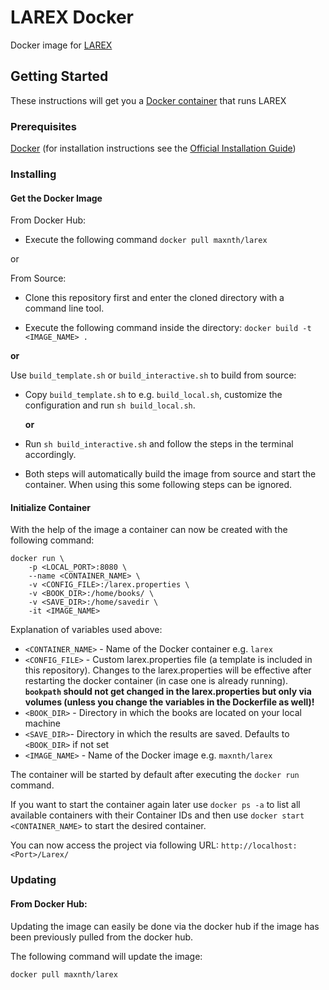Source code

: # LAREX Docker
Docker image for [LAREX](https://github.com/OCR4all/LAREX)

## Getting Started

These instructions will get you a [Docker container](https://www.docker.com/what-container) that runs LAREX

### Prerequisites

[Docker](https://www.docker.com) (for installation instructions see the [Official Installation Guide](https://docs.docker.com/install/))

### Installing

#### Get the Docker Image
From Docker Hub:
* Execute the following command ```docker pull maxnth/larex```

or

From Source:
* Clone this repository first and enter the cloned directory with a command line tool.

* Execute the following command inside the directory: ``` docker build -t <IMAGE_NAME> . ``` 

__or__

Use `build_template.sh` or `build_interactive.sh` to build from source:
* Copy `build_template.sh` to e.g. `build_local.sh`, customize the configuration and run `sh build_local.sh`.

    __or__

* Run `sh build_interactive.sh` and follow the steps in the terminal accordingly.
* Both steps will automatically build the image from source and start the container. When using this some following steps can be ignored.

#### Initialize Container
With the help of the image a container can now be created with the following command:
```
docker run \
    -p <LOCAL_PORT>:8080 \
    --name <CONTAINER_NAME> \
    -v <CONFIG_FILE>:/larex.properties \
    -v <BOOK_DIR>:/home/books/ \
    -v <SAVE_DIR>:/home/savedir \
    -it <IMAGE_NAME>
```

Explanation of variables used above:
* `<CONTAINER_NAME>` - Name of the Docker container e.g. `larex`
* `<CONFIG_FILE>` - Custom larex.properties file (a template is included in this repository). Changes to the larex.properties will be effective after restarting the docker container (in case one is already running). **`bookpath` should not get changed in the larex.properties but only via volumes (unless you change the variables in the Dockerfile as well)!**
* `<BOOK_DIR>` - Directory in which the books are located on your local machine
* `<SAVE_DIR>`- Directory in which the results are saved. Defaults to `<BOOK_DIR>` if not set
* `<IMAGE_NAME>` - Name of the Docker image e.g. `maxnth/larex`

The container will be started by default after executing the `docker run` command.

If you want to start the container again later use `docker ps -a` to list all available containers with their Container IDs and then use `docker start <CONTAINER_NAME>` to start the desired container.

You can now access the project via following URL: `http://localhost:<Port>/Larex/`

### Updating
#### From Docker Hub:

Updating the image can easily be done via the docker hub if the image has been previously pulled from the docker hub.

The following command will update the image:
```
docker pull maxnth/larex
```
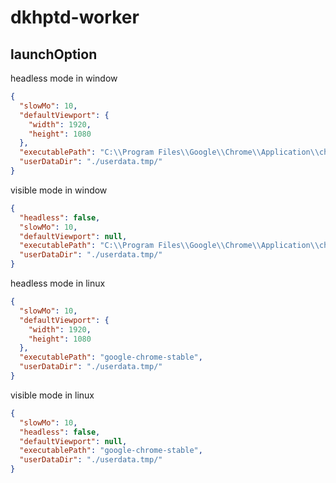 # dkhptd-worker

## launchOption

headless mode in window

```json
{
  "slowMo": 10,
  "defaultViewport": {
    "width": 1920,
    "height": 1080
  },
  "executablePath": "C:\\Program Files\\Google\\Chrome\\Application\\chrome.exe",
  "userDataDir": "./userdata.tmp/"
}
```

visible mode in window

```json
{
  "headless": false,
  "slowMo": 10,
  "defaultViewport": null,
  "executablePath": "C:\\Program Files\\Google\\Chrome\\Application\\chrome.exe",
  "userDataDir": "./userdata.tmp/"
}
```

headless mode in linux

```json
{
  "slowMo": 10,
  "defaultViewport": {
    "width": 1920,
    "height": 1080
  },
  "executablePath": "google-chrome-stable",
  "userDataDir": "./userdata.tmp/"
}
```

visible mode in linux

```json
{
  "slowMo": 10,
  "headless": false,
  "defaultViewport": null,
  "executablePath": "google-chrome-stable",
  "userDataDir": "./userdata.tmp/"
}
```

......

→ **Brief**: Identify each line of the material where the word "with" shows up, and copy it.

→ **Answer to this problem**:
* Clone this repository first and enter the cloned directory with a command line tool.
With the help of the image a container can now be created with the following command:
If you want to start the container again later use `docker ps -a` to list all available containers with their Container IDs and then use `docker start <CONTAINER_NAME>` to start the desired container.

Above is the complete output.